[Plain-text document sources]

============================================================

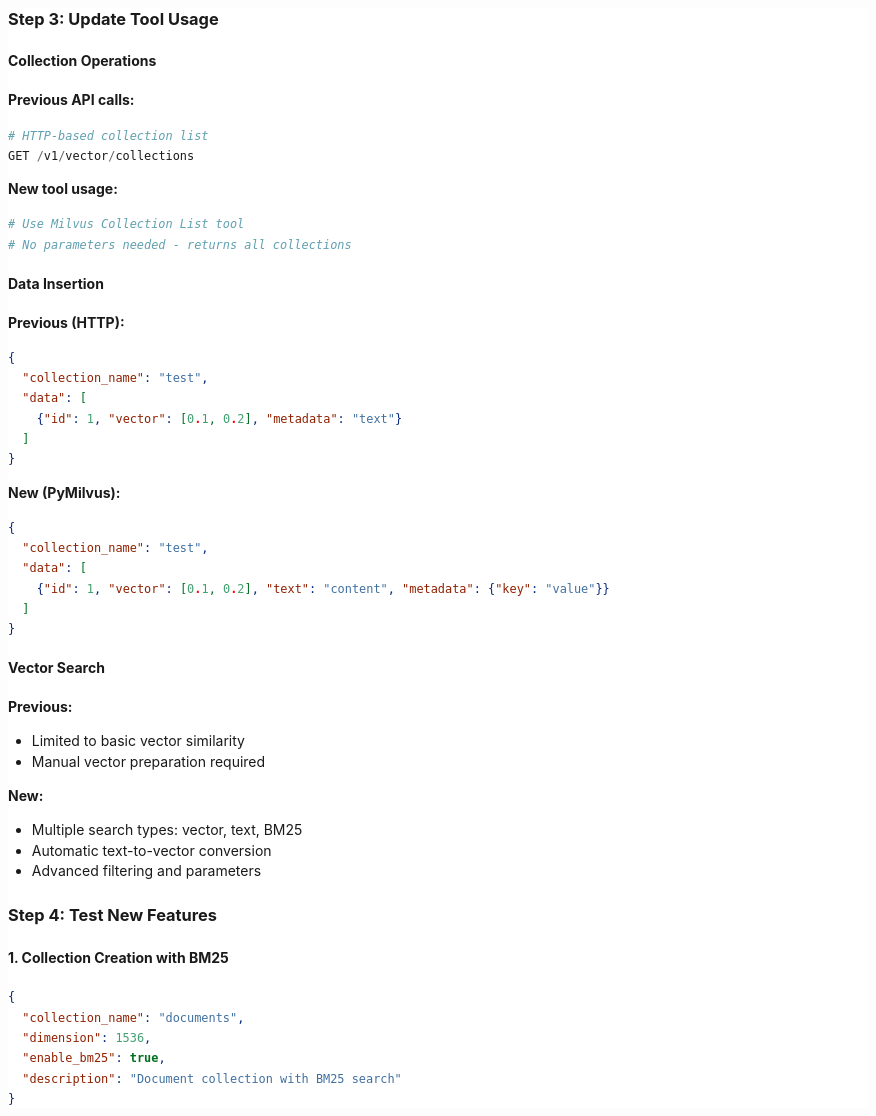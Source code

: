 ### Step 3: Update Tool Usage

#### Collection Operations

**Previous API calls:**
```python
# HTTP-based collection list
GET /v1/vector/collections
```

**New tool usage:**
```python
# Use Milvus Collection List tool
# No parameters needed - returns all collections
```

#### Data Insertion

**Previous (HTTP):**
```json
{
  "collection_name": "test",
  "data": [
    {"id": 1, "vector": [0.1, 0.2], "metadata": "text"}
  ]
}
```

**New (PyMilvus):**
```json
{
  "collection_name": "test",
  "data": [
    {"id": 1, "vector": [0.1, 0.2], "text": "content", "metadata": {"key": "value"}}
  ]
}
```

#### Vector Search

**Previous:**
- Limited to basic vector similarity
- Manual vector preparation required

**New:**
- Multiple search types: vector, text, BM25
- Automatic text-to-vector conversion
- Advanced filtering and parameters

### Step 4: Test New Features

#### 1. Collection Creation with BM25
```json
{
  "collection_name": "documents",
  "dimension": 1536,
  "enable_bm25": true,
  "description": "Document collection with BM25 search"
}
```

============================================================

- [Activity]: Please output all of the entries above exactly, but without any picture.

- [Answer]:
Source code

: ### Step 3: Update Tool Usage

#### Collection Operations

**Previous API calls:**
```python
# HTTP-based collection list
GET /v1/vector/collections
```

**New tool usage:**
```python
# Use Milvus Collection List tool
# No parameters needed - returns all collections
```

#### Data Insertion

**Previous (HTTP):**
```json
{
  "collection_name": "test",
  "data": [
    {"id": 1, "vector": [0.1, 0.2], "metadata": "text"}
  ]
}
```

**New (PyMilvus):**
```json
{
  "collection_name": "test",
  "data": [
    {"id": 1, "vector": [0.1, 0.2], "text": "content", "metadata": {"key": "value"}}
  ]
}
```

#### Vector Search

**Previous:**
- Limited to basic vector similarity
- Manual vector preparation required

**New:**
- Multiple search types: vector, text, BM25
- Automatic text-to-vector conversion
- Advanced filtering and parameters

### Step 4: Test New Features

#### 1. Collection Creation with BM25
```json
{
  "collection_name": "documents",
  "dimension": 1536,
  "enable_bm25": true,
  "description": "Document collection with BM25 search"
}
```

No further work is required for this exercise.